=== Source information ===
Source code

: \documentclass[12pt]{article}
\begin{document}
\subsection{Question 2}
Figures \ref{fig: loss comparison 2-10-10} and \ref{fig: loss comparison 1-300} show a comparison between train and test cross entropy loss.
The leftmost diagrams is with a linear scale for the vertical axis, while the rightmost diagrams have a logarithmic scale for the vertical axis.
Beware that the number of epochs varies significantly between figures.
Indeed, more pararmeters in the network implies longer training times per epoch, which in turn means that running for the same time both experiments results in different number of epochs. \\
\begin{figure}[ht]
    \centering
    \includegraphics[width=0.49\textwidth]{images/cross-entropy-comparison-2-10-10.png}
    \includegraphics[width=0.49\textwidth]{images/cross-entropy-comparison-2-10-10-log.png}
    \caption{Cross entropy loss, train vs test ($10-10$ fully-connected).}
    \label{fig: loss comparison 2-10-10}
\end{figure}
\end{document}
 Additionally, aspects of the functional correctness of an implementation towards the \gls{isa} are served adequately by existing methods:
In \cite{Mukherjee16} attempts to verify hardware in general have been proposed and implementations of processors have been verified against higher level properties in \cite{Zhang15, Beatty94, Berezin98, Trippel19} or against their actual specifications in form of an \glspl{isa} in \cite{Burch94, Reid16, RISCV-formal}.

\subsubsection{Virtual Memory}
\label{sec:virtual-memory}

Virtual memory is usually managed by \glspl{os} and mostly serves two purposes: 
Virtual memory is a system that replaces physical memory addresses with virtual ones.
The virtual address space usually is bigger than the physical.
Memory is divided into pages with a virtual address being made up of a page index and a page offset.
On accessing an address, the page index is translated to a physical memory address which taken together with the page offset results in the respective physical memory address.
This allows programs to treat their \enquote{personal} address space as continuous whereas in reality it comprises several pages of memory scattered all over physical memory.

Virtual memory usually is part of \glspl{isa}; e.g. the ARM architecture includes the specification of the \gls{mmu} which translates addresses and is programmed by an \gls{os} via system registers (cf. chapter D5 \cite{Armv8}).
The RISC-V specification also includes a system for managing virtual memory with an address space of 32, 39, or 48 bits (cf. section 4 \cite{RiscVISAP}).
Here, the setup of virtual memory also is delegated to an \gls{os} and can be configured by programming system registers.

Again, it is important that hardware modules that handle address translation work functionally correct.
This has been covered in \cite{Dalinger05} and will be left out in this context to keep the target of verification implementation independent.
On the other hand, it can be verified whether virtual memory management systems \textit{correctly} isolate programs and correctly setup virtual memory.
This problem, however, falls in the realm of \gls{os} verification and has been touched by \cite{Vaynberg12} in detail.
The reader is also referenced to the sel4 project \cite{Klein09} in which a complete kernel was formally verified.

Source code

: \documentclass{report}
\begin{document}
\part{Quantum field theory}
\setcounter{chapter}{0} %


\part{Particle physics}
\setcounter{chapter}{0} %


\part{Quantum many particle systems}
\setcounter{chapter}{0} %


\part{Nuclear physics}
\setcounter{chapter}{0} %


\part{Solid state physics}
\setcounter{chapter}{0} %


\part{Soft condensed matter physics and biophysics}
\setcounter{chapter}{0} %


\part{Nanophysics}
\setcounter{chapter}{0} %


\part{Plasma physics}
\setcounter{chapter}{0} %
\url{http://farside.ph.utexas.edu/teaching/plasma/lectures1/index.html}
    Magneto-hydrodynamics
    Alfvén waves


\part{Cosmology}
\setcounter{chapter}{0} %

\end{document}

---

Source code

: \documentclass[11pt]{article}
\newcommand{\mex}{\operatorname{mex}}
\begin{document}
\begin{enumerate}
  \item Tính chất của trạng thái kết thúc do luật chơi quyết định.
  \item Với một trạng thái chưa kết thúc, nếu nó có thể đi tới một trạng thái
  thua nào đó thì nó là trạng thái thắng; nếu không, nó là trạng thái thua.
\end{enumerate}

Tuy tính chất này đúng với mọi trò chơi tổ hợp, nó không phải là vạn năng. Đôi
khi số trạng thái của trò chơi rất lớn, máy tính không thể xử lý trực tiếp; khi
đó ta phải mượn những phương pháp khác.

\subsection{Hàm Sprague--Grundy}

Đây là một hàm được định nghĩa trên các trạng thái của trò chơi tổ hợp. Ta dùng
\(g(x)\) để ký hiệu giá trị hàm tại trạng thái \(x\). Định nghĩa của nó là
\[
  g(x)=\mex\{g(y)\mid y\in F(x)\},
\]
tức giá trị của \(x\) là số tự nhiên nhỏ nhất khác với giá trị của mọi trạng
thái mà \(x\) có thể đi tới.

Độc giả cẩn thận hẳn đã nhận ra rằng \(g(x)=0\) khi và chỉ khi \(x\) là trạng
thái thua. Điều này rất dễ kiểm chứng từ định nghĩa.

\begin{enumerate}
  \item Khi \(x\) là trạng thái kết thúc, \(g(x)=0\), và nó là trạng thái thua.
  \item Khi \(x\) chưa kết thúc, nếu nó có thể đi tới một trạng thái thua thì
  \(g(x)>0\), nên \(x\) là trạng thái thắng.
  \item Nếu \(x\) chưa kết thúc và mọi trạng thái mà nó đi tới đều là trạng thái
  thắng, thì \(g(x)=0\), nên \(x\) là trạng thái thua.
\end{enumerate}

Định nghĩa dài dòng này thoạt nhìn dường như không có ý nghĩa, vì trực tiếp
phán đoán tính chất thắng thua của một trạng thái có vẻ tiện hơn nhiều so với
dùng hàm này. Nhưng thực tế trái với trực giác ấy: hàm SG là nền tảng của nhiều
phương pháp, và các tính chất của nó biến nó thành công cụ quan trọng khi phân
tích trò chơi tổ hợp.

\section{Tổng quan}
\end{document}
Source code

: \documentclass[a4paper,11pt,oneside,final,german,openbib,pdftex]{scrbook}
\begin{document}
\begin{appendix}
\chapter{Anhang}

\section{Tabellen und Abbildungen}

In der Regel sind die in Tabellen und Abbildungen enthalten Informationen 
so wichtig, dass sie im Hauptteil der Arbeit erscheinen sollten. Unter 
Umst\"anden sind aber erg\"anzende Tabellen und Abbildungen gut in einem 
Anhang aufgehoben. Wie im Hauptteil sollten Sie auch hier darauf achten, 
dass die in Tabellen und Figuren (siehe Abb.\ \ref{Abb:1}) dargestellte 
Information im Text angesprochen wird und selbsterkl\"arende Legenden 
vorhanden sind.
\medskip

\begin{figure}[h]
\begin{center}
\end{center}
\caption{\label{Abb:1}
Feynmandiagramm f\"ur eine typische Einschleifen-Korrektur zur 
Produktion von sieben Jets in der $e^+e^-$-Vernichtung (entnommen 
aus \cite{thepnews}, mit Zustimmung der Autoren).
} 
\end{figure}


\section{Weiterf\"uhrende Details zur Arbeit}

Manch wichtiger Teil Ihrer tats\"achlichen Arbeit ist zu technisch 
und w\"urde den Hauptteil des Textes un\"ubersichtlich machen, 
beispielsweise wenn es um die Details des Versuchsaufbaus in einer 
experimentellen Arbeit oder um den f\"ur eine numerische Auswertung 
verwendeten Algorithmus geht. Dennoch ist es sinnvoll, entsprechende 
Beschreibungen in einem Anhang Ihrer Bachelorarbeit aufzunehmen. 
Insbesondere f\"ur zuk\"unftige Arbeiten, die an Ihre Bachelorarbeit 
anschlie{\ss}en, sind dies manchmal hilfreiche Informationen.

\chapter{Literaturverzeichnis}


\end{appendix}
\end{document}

=== What to do ===
Only lines holding the string "pages" are wanted; gather each one from the entries above.

=== Written response ===
Memory is divided into pages with a virtual address being made up of a page index and a page offset.
This allows programs to treat their \enquote{personal} address space as continuous whereas in reality it comprises several pages of memory scattered all over physical memory.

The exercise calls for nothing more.